L'histoire du pèlerinage

Saint Jacques matamore

Dès 834, le roi Alphonse II vient en pèlerinage sur le tombeau de saint Jacques. Il décide de construire à cet endroit un premier sanctuaire, autour duquel se développe une cité. Le culte est rapidement suivi par des milliers d'espagnols en lutte contre les sarrasins. Saint Jacques est considéré comme le patron de la résistance hispanique. *.

Si la légende de Compostelle commence à se répandre en Europe, elle n’a pas pour autant drainé des foules innombrables vers le saint tombeau. Certes, l’évêque du Puy-en-Velay Godescalc fait le voyage en 951, ainsi que quelques grands personnages, dont le prince Guillaume V d’Aquitaine (993-1030). Aux XIe-XIIe siècles, les seigneurs bourguignons nouent des alliances avec les rois de Castille et favorisent l’influence de Cluny à Compostelle (ce qui ne signifie pas que Cluny ait pratiqué une quelconque politique de chemins). Le roi de Castille Alphonse VII (1126-1157) a été couronné à Compostelle et a cherché à attirer dans sa mouvance les seigneurs aquitains

Saint Jacques matamore, Saint Jacques de Compostelle

En 1175 est fondé l’Ordre de Santiago, un ordre chevaleresque qui a pour vocation d’aider les rois de Castille, León et Galice à repousser les Maures. Le saint matamore (de l'espagnol matar, tuer) apparaît devant les troupes d'Alphonse III, lors de la bataille de Clavijo, et porte l'assaut sur un cheval blanc. On retrouve cet épisode dans l'iconographie de saint Jacques. Après une période de succès, la Reconquista s'essouffle et les maures regagnent tout le terrain perdu à la fin du Xe siècle. Al-Mansûr prend Compostelle et rase la cité (en épargnant toutefois les reliques). Les chrétiens reprennent la ville au début du XIe. Le califat se disloque ensuite progressivement. Mais ce n’est guère avant le XIIIe siècle que se diffuse l’image du saint Matamore. 
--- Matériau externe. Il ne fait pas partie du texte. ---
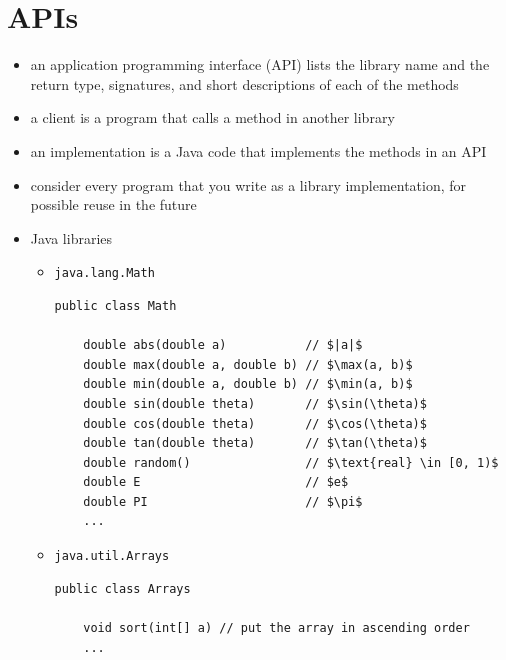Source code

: \documentclass[8pt,a4paper,compress]{beamer}
\begin{document}
\section{APIs}
\begin{frame}[fragile]
\begin{itemize}
\item an application programming interface (API) lists the library name and the return type, signatures, and short descriptions of each of the methods

\item a client is a program that calls a method in another library

\item an implementation is a Java code that implements the methods in an API

\item consider every program that you write as a library implementation, for possible reuse in the future

\item Java libraries
\begin{itemize}
\item \lstinline{java.lang.Math}
\begin{lstlisting}[language={},mathescape]
public class Math

    double abs(double a)           // $|a|$
    double max(double a, double b) // $\max(a, b)$
    double min(double a, double b) // $\min(a, b)$
    double sin(double theta)       // $\sin(\theta)$
    double cos(double theta)       // $\cos(\theta)$
    double tan(double theta)       // $\tan(\theta)$
    double random()                // $\text{real} \in [0, 1)$
    double E                       // $e$
    double PI                      // $\pi$
    ...
\end{lstlisting}

\item \lstinline{java.util.Arrays}
\begin{lstlisting}[language={}]
public class Arrays

    void sort(int[] a) // put the array in ascending order
    ...
\end{lstlisting}
\end{itemize}
\end{itemize}
\end{frame}
\end{document}
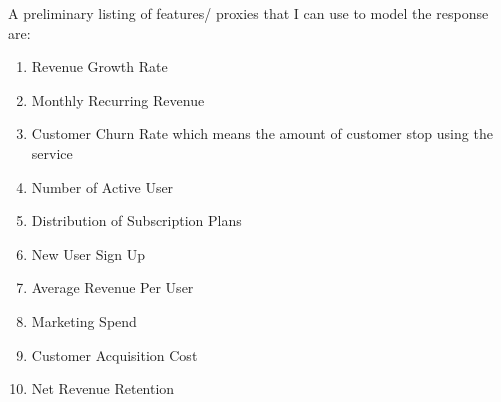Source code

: \documentclass{article}
\begin{document}
A preliminary listing of features/ proxies that I can use to model the response are:
\begin{enumerate}
    \item Revenue Growth Rate
    \item Monthly Recurring Revenue
    \item Customer Churn Rate which means the amount of customer stop using the service
    \item Number of Active User
    \item Distribution of Subscription Plans
    \item New User Sign Up
    \item Average Revenue Per User
    \item Marketing Spend
    \item Customer Acquisition Cost
    \item Net Revenue Retention
\end{enumerate}
\end{document}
Le pèlerinage connaît un succès tout aussi immédiat à l'étranger. l'évêque du Puy-en-Velay, Godescalc se rend à Compostelle en 950. Le commerce et les échanges culturels se multiplient autour du chemin et les évêques compostellans prennent une importance telle que Rome en prend bientôt ombrage. Plusieurs conciles tentent de réduire l'influence de ces évêques. Cette dernière est surtout diminuée par la faveur donnée à Rome par les rois de Castille et par la main-mise de l'ordre de Cluny sur les chemins de pèlerinage. L'influence française, au point de vue spirituel et artistique, s'étend en Espagne. En 1054, un clunisien, Dalmace, devient évêque de Compostelle. Les relations avec Rome s'apaisent alors, ouvrant sur une période faste pour Compostelle. Le pèlerinage connaît son apogée durant la seconde moitié du XIIe siècle.

Cluny

Cluny

En Espagne, la Légende de Compostelle reste bien vivante, de siècle en siècle. A chaque époque, chacun y puise tel ou tel thème qui l’intéresse. Au XIIIe siècle, la légende soutient les prétentions de l’archevêque de Compostelle à obtenir sur Tolède la primatie de l’Eglise espagnole ; au XIVe siècle, l’archevêque Béranger de Landore l’utilise pour asseoir sa position conquise par les armes.

Contrairement à ce qu’on a pu dire, le XVIe siècle n’a pas vu le déclin du pèlerinage, bien au contraire. Les textes témoignent de troupes de pèlerins qui partent et qui, au retour, se regroupent en confréries par dizaines. Les critiques émises alors contre le pèlerinage (incitation à la paresse et au vagabondage) ne se seraient pas faites aussi virulentes si le phénomène n’avait pas existé, et les réglementations n'auraient pas été si nombreuses aux XVIIe et XVIIIe siècles s’il n’y avait eu personne sur les chemins.

 

Pour accueillir les pèlerins, de véritables ordres (prieuré hôpital de Sainte Christine ou de Roncevaux) apparaissent. Ils rassemblent des réseaux de commanderies et d'hospices.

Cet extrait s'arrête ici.